Mom and dad sat in the car in the same silence a few moments longer before they both got out as well. Then without a word or even a glance at me, they shut their doors and made the walk up the front steps and into the house, shutting it behind them.

My tears started to form in earnest then, threatening to brim over and fall down my cheeks. Angrily and ashamed, I rubbed at my eyes furiously, trying to stop their progress. Nothing could, though, and they fell anyway, giving way for raking sobs to come forth not long afterwards, shaking my whole torso in self-loathing.

I sat alone and crying in the back of the car for almost an hour. The sun had started to fall over the horizon and the world around me outside the car had darkened and cooled again from the relatively hot, though overcast July day. Glancing at my wristwatch, I saw it was almost seven-thirty; dinner was well over by now, then.

At that thought, my stomach growled its displeasure and I dared to hope for a second that they had set a plate for me in my absence. However, once I entered the house and made my way into the kitchen with my handled trunk I had lived out of for the past two weeks at St. Mungo's, the kitchen was spotless and no plate in sight. Opening the fridge, I saw no plate wrapped in Saran Wrap (mum still liked to use some Muggle household items) for me. Not even a whiff of what they had had, either.

I closed the door slowly, making barely a sound as I did. I turned around from in front of the fridge and made my way back into the hall, heading for the stairs to go to my room.

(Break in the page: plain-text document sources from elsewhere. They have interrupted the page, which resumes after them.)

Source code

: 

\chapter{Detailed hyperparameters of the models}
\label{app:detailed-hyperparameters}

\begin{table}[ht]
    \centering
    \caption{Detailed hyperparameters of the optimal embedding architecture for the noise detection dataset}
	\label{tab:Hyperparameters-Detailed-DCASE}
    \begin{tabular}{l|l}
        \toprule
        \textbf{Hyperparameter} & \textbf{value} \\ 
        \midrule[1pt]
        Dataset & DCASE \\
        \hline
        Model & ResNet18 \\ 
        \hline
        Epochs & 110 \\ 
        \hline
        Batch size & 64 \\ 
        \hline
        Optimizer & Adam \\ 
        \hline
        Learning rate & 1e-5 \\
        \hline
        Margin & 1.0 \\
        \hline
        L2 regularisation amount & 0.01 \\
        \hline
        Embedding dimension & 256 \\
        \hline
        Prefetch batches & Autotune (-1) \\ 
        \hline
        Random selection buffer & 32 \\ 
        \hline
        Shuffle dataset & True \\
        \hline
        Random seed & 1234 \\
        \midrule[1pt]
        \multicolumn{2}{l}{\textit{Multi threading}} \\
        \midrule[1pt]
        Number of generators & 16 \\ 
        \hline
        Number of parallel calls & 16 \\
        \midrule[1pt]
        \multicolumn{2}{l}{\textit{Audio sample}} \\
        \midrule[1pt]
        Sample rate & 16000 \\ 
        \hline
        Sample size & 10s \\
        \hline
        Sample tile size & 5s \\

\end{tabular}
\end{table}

It was only when I had made it all the way into my room, did I realize I had not seen – nor heard – any other sounds in the house. It was obvious Hugo and my parents had left via the Floo Network. And if I had to guess where, I'd say most likely Uncle Harry and Aunt Ginny's house.

That explained the lack of dinner smells at least.

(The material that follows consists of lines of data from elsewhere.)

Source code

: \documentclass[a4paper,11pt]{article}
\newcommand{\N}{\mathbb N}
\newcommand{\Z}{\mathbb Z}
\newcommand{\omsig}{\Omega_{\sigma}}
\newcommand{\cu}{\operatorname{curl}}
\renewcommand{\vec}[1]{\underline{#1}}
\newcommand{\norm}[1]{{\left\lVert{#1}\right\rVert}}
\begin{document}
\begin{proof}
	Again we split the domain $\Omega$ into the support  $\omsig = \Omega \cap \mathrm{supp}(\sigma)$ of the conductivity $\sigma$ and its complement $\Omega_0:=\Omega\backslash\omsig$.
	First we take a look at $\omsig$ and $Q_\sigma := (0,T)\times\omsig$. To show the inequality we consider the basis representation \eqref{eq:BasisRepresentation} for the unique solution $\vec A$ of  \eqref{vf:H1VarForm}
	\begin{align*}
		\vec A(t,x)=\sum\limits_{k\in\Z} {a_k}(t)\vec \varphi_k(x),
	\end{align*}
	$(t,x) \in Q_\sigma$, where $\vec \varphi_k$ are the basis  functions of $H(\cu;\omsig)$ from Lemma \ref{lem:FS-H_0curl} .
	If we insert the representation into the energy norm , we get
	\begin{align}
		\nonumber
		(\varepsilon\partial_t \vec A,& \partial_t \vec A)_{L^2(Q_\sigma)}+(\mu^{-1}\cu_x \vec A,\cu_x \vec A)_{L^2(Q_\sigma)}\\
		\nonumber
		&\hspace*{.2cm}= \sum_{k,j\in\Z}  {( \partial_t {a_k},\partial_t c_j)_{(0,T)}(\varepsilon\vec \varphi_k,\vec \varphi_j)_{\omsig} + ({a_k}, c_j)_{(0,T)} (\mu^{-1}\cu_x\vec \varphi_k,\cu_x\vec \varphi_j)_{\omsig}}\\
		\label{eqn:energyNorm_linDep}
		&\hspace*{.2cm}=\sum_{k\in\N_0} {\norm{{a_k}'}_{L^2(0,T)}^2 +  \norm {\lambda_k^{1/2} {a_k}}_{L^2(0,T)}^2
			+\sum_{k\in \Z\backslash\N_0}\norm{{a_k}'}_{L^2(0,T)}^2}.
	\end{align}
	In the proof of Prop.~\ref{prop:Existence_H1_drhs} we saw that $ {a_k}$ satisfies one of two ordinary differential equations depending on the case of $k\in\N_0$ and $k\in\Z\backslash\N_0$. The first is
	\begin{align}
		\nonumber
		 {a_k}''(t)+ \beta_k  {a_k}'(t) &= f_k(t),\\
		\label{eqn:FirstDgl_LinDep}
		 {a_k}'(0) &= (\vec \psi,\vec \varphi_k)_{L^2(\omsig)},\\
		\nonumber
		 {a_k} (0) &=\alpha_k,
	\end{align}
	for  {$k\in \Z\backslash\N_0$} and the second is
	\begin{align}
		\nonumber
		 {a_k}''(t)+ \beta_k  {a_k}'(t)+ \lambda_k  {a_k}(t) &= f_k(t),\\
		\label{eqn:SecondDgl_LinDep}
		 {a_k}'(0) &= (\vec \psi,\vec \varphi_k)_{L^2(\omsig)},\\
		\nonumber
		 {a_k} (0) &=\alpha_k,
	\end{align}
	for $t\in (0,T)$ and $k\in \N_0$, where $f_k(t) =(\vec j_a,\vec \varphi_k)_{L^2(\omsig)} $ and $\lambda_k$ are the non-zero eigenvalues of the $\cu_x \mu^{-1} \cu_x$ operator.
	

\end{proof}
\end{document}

I suddenly got a sick feeling in the pit of my stomach, making it churn anxiously. If my parents and Hugo were as upset and… _ashamed_ as I thought they were, seeing Uncle Harry and Aunt Ginny wouldn't help.

Because if there was one thing over the years that remained constant was Ron, Hermione and Harry standing by each other… and if my parents did not love me anymore – being as I was – Uncle Harry would not challenge them. They had been through too much in the war to forsake or question each other now.

I lay down in my bed without changing into any nightclothes on top of the blankets, eyes open for hours. No matter how I tried to make myself to close them, they would not obey, even if I tried my hardest to see that if when I opened them again, this would have all been some terrible dream. But I knew in the deepest part of my heart… this was real.

They arrived home around three am, trying to remain quiet. Hugo made his way directly into his room past mine, not even stopping to say goodnight like he had every night before this. My parents went to their room in the same manner.

They did not speak to me at all that night, ever since the Healer gave the world-shattering news. And by the way the next few days went… they only would if it was necessary. Which was very, very seldom. Hugo never did, though, not even if it was important.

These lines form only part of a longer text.